The plaintiffs contend that this designation as a public employee results in a violation of Section 67-16-5 if the outside counsel is paid on a contingent fee basis. Section 67-16-5(1)(a) states that "(1) No public officer or employee shall knowingly receive, accept, take, seek, or solicit, directly or indirectly, any gift, compensation, or loan for himself or another if: (a) it tends to influence him in the discharge of his official duties." The plaintiffs contend that the potentially large payment would influence the contingent counsel in the discharge of their duties and give the appearance of impropriety.

It is the opinion of this court that Section 67-16-5(1)(a) seeks to prevent only influences that are improper. Payment of wages or salary are intended to "influence" the proper performance of duties. Payment of bonuses, merit increases and special recognition awards are also designed to "influence" state employees toward even better performance of their duties. Section 67-16-5(1) is, instead, intended to prevent interests that may conflict with duties owed by the employees to their employer, the State. This is not dissimilar to the conflict of interest rules governing the proper professional conduct of attorneys. As an added safeguard, the State has maintained that they will retain the final decision-making authority in the underlying case. The plaintiffs have failed to sufficiently demonstrate an improper influence upon the contingent fee counsel resulting from the contingent fee arrangement.

IV.

CONCLUSION

The Court finds:

1. Plaintiffs do not have standing to bring this action for declaratory and injunctive relief.

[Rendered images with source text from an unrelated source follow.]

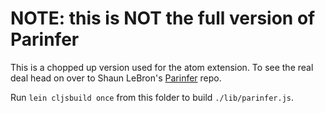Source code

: # NOTE: this is NOT the full version of Parinfer

This is a chopped up version used for the atom extension. To see the real deal
head on over to Shaun LeBron's [Parinfer] repo.

Run `lein cljsbuild once` from this folder to build `./lib/parinfer.js`.

[Parinfer]:https://github.com/shaunlebron/parinfer
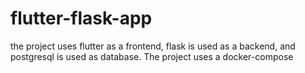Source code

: # flutter-flask-app
the project uses flutter as a frontend, flask is used as a backend, and postgresql is used as database. The project uses a docker-compose
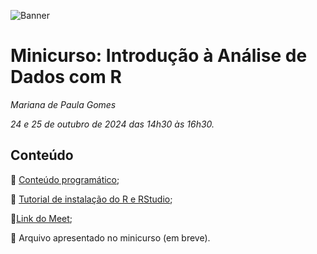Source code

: ![Banner](https://www.unifal-mg.edu.br/simposiointegrado/wp-content/uploads/sites/104/2024/07/Biomas-do-Brasil-diversidade-saberes-e-tecnologias-sociais-1-1024x227.png)

# Minicurso: Introdução à Análise de Dados com R 
*Mariana de Paula Gomes*

*24 e 25 de outubro de 2024 das 14h30 às 16h30.* 

## Conteúdo
📌 [Conteúdo programático](https://marianapgs.github.io/sintegrado/conteudoprog.html);

📌 [Tutorial de instalação do R e RStudio](https://marianapgs.github.io/sintegrado/tutorial-R.html);

📌[Link do Meet](https://meet.google.com/rwx-zyrj-oni);

📌 Arquivo apresentado no minicurso (em breve).
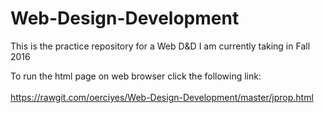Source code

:# Web-Design-Development
This is the practice repository for a Web D&D I am currently taking in Fall 2016


To run the html page on web browser click the following link:
<br></br>
https://rawgit.com/oerciyes/Web-Design-Development/master/jprop.html
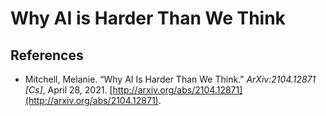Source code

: # Why AI is Harder Than We Think



## References
- Mitchell, Melanie. “Why AI Is Harder Than We Think.” _ArXiv:2104.12871 [Cs]_, April 28, 2021. [http://arxiv.org/abs/2104.12871](http://arxiv.org/abs/2104.12871).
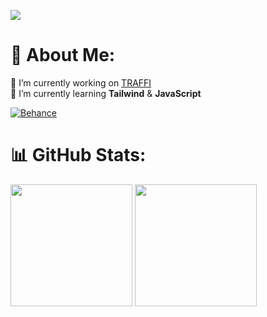 ![](https://skillicons.dev/icons?i=c,cs,java,html,css,react,spring,threejs,npm,git,vscode,visualstudio,github,ps,pr,blender,figma,obsidian&perline=20#gh-dark-mode-only)

<!--
Separated by subjects<br>
![](https://skillicons.dev/icons?i=c,cs,java,html,css,js,ts,mysql&perline=20#gh-dark-mode-only)<br>
![](https://skillicons.dev/icons?i=react,spring,net&perline=20#gh-dark-mode-only)<br>
![](https://skillicons.dev/icons?i=vscode,visualstudio,github,ps,pr,blender,figma,obsidian&perline=20#gh-dark-mode-only)<br>
![](https://skillicons.dev/icons?i=threejs,npm,git&perline=20#gh-dark-mode-only)
-->

# 💫 About Me:
🔭 I’m currently working on [TRAFFI](https://github.com/Shalev-Aviv/TRAFFI)<br>
🌱 I’m currently learning **Tailwind** & **JavaScript**<br>

[![Behance](https://img.shields.io/badge/Behance-1769ff?logo=behance&logoColor=white)](https://www.behance.net/shalev3)


# 📊 GitHub Stats:
<a href="https://www.youtube.com/watch?v=dQw4w9WgXcQ"><img src="https://github-readme-stats.vercel.app/api?username=Shalev-Aviv&theme=holi&hide_border=false&include_all_commits=false&count_private=false" height="195"></a>
<a href="https://www.youtube.com/watch?v=dQw4w9WgXcQ"><img src="https://github-readme-stats.vercel.app/api/top-langs/?username=Shalev-Aviv&theme=holi&hide_border=false&include_all_commits=false&count_private=false&layout=compact" height="195"></a>

<!-- Used these sites & repos to decorate the README -->
<!-- https://gprm.itsvg.in -->
<!-- https://github.com/tandpfun/skill-icons?tab=readme-ov-file#icons-list -->
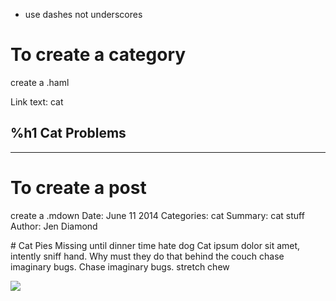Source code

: * use dashes not underscores

# To create a category
create a <blog-category>.haml

Link text: cat

%h1 Cat Problems
------------------------------------------
-------------------------------------

# To create a post
create a <blogpost-title>.mdown
Date: June 11 2014
Categories: cat
Summary: cat stuff
Author: Jen Diamond

\# Cat Pies
Missing until dinner time hate dog
Cat ipsum dolor sit amet, intently sniff hand. Why must they do that behind the couch chase imaginary bugs. Chase imaginary bugs.  stretch chew 

<img src="/attachments/tabbybook.jpg" class="screenshot">

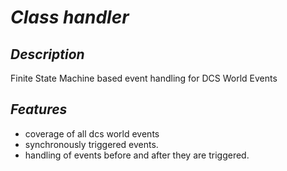 # ***Class handler***

## ***Description***
Finite State Machine based event handling for DCS World Events

## ***Features***
- coverage of all dcs world events
- synchronously triggered events.
- handling of events before and after they are triggered.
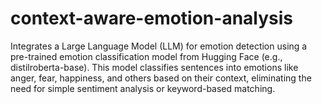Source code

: # context-aware-emotion-analysis
Integrates a Large Language Model (LLM) for emotion detection using a pre-trained emotion classification model from Hugging Face (e.g., distilroberta-base). This model classifies sentences into emotions like anger, fear, happiness, and others based on their context, eliminating the need for simple sentiment analysis or keyword-based matching.
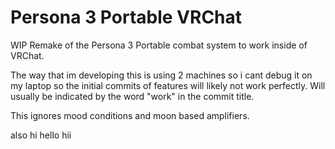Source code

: # Persona 3 Portable VRChat

WIP Remake of the Persona 3 Portable combat system to work inside of VRChat.

The way that im developing this is using 2 machines so i cant debug it on my laptop so the initial commits of features will likely not work perfectly. Will usually be indicated by the word "work" in the commit title.

This ignores mood conditions and moon based amplifiers.

also hi hello hii
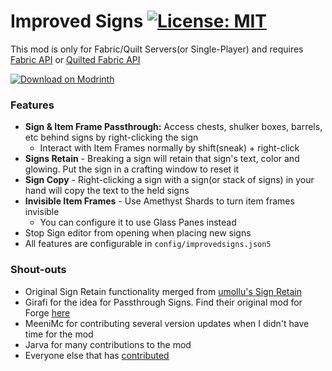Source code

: # Improved Signs [![License: MIT](https://img.shields.io/badge/License-MIT-yellow.svg)](https://opensource.org/licenses/MIT)
This mod is only for Fabric/Quilt Servers(or Single-Player) and requires [Fabric API](https://modrinth.com/mod/fabric-api) or [Quilted Fabric API](https://modrinth.com/mod/qsl)

[![Download on Modrinth](https://raw.githubusercontent.com/Prospector/badges/master/modrinth-badge-72h-padded.png)](https://modrinth.com/mod/improved-signs)

### Features
 - **Sign & Item Frame Passthrough:** Access chests, shulker boxes, barrels, etc behind signs by right-clicking the sign
    - Interact with Item Frames normally by shift(sneak) + right-click
 - **Signs Retain** - Breaking a sign will retain that sign's text, color and glowing. Put the sign in a crafting window to reset it
 - **Sign Copy** - Right-clicking a sign with a sign(or stack of signs) in your hand will copy the text to the held signs
 - **Invisible Item Frames** - Use Amethyst Shards to turn item frames invisible
    - You can configure it to use Glass Panes instead
 - Stop Sign editor from opening when placing new signs
 - All features are configurable in `config/improvedsigns.json5`

### Shout-outs
 - Original Sign Retain functionality merged from [umollu's Sign Retain](https://www.curseforge.com/minecraft/mc-mods/sign-retain)
 - Girafi for the idea for Passthrough Signs. Find their original mod for Forge [here](https://www.curseforge.com/minecraft/mc-mods/passthrough-signs)
 - MeeniMc for contributing several version updates when I didn't have time for the mod
 - Jarva for many contributions to the mod
 - Everyone else that has [contributed](https://github.com/CraftyCorvid/ImprovedSigns/graphs/contributors)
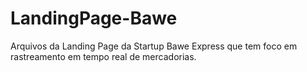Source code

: # LandingPage-Bawe
Arquivos da Landing Page da Startup Bawe Express que tem foco em rastreamento em tempo real de mercadorias.
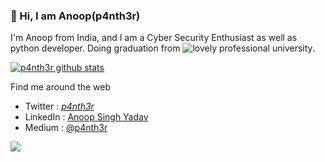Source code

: ### 👋 Hi, I am Anoop(p4nth3r)


I'm Anoop from India, and I am a Cyber Security Enthusiast as well as python developer. Doing graduation from ![lovely professional university](https://www.lpu.in/). 

[![p4nth3r github stats](https://github-readme-stats.vercel.app/api?username=p4nth3r-5237)](https://github.com/anuraghazra/github-readme-stats)

Find me around the web

- Twitter : [_p4nth3r_](https://twitter.com/_p4nth3r_)
- LinkedIn : [Anoop Singh Yadav](https://www.linkedin.com/in/anoopyadav5237/)
- Medium : [@p4nth3r](https://medium.com/@p4nth3r)

![](https://komarev.com/ghpvc/?username=p4nth3r-5237&color=brightgreen)
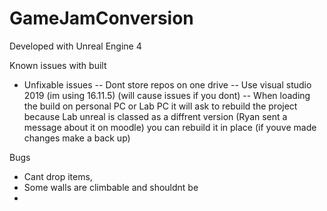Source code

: # GameJamConversion

Developed with Unreal Engine 4

Known issues with built
- Unfixable issues
-- Dont store repos on one drive
-- Use visual studio 2019 (im using 16.11.5) (will cause issues if you dont)
-- When loading the build on personal PC or Lab PC it will ask to rebuild the project because Lab unreal is classed as a diffrent version (Ryan sent a message about it on moodle)
you can rebuild it in place (if youve made changes make a back up)


Bugs
- Cant drop items,
- Some walls are climbable and shouldnt be
-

2. The requisite elements for declaratory relief are absent.

3. The Court ought to exercise its discretion and refuse to grant the relief requested.

4. If declaratory judgment were properly available, the plaintiffs have failed to prevail on the merits of their request.

Therefore, the Petitioner's request for Summary Judgment in Counts I, II and II is denied. Defendant's Motion to Dismiss is granted as to Counts I, II, and III.